Spoon Theory: How It Helps Spoonies Cope
By Kristen Domonell
It can be hard to feel understood when you’re living with an invisible illness. How do you explain to your friends, family and coworkers that you’re not being lazy or melodramatic, you just literally can’t get out of bed today? As a college student with lupus, Christine Miserandino struggled with that very question. What started as a conversation with a friend in a diner has evolved into a concept famous in the online chronic illness community called the “spoon theory,” published on Miserandino’s blog in 2003. So what do spoons have to do with being sick? And how might the concept help you cope? Here, four “spoonies” share how the idea has helped them better understand what they’re going through, share how they’re feeling with their loved ones and form bonds with people who get it.
What Is Spoon Theory?
One night, when Miserandino was out to dinner, her best friend asked her to try to explain what it felt like to be sick. She gathered all the spoons from her table and nearby tables, and explained that each little daily habit or chore, from washing your hair to getting dressed, costs a spoon, as she dropped them one by one. Most young people start their day with unlimited spoons and the energy to do whatever they want, she writes. But when you’re sick, you start your day with a limited number of spoons, and they can quickly become all used up before you’ve even made it out the door. If you use up more spoons than you have, you might pay for it the next day. “When your ‘spoons’ are gone, they are gone,” she writes. “Sometimes you can borrow against tomorrow’s ‘spoons,’ but just think how hard tomorrow will be with less ‘spoons.’”

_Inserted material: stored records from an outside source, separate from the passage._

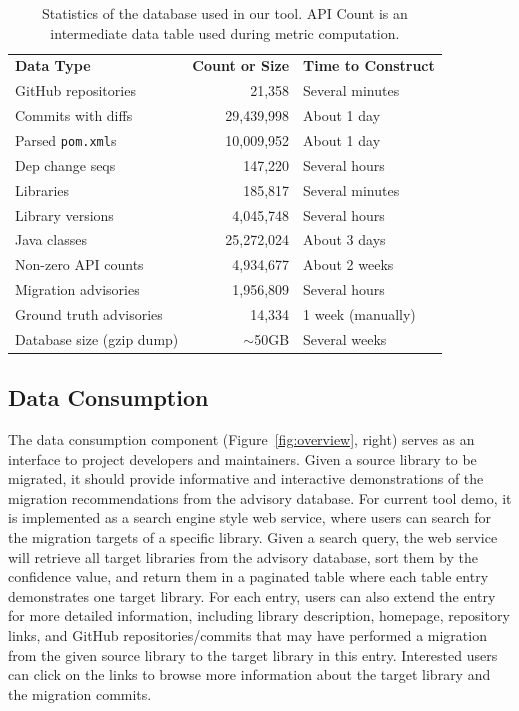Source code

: \documentclass[conference,10pt]{IEEEtran}
\begin{document}
\begin{table}[t]
\caption{Statistics of the database used in our tool. API Count is an intermediate data table used during metric computation.
}
\centering
\begin{tabular}{|l|r|l|}
\hline
\textbf{Data Type} & \textbf{Count or Size} & \textbf{Time to Construct}  \\ \hhline{|=|=|=|}
GitHub repositories        & 21,358 & Several minutes   \\ \hline
Commits with diffs         & 29,439,998  & About 1 day  \\ \hline
Parsed \texttt{pom.xml}s   & 10,009,952  & About 1 day  \\ \hline
Dep change seqs            & 147,220  & Several hours \\ \hline
Libraries                  & 185,817  & Several minutes  \\ \hline
Library versions           & 4,045,748  & Several hours  \\ \hline
Java classes               & 25,272,024  & About 3 days  \\ \hline
Non-zero API counts        & 4,934,677 & About 2 weeks     \\ \hline
Migration advisories       & 1,956,809 & Several hours     \\ \hline
Ground truth advisories    & 14,334    & 1 week (manually) \\ \hline
Database size (gzip dump)  & $\sim$50GB & Several weeks     \\ \hline
\end{tabular}
\label{tab:db}
\end{table}

\subsection{Data Consumption}

The data consumption component (Figure~\ref{fig:overview}, right) serves as an interface to project developers and maintainers.
Given a source library to be migrated, it should provide informative and interactive demonstrations of the migration recommendations from the advisory database.
For current tool demo, it is implemented as a search engine style web service, where users can search for the migration targets of a specific library.
Given a search query, the web service will retrieve all target libraries from the advisory database, sort them by the confidence value, and return them in a paginated table where each table entry demonstrates one target library.
For each entry, users can also extend the entry for more detailed information, including library description, homepage, repository links, and GitHub repositories/commits that may have performed a migration from the given source library to the target library in this entry. 
Interested users can click on the links to browse more information about the target library and the migration commits.
\end{document}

“How Spoon Theory Helps Me Cope”
Over the years, the theory has taken off, and “spoonies” have become a group of thousands of young people sharing and connecting over shared experiences on social media. (More than half a million photos have been tagged with #spoonie on Instagram.) We asked four spoonies to share what this community, and spoon theory, means to them.
“Last year, when I discovered the concept of the spoon theory, it felt like I was being given words for something I’d never been able to express. Identifying as a spoonie has given me words to explain to myself, and others, why I live a more limited life, and has allowed me to connect with so many like-minded and similarly-restricted people.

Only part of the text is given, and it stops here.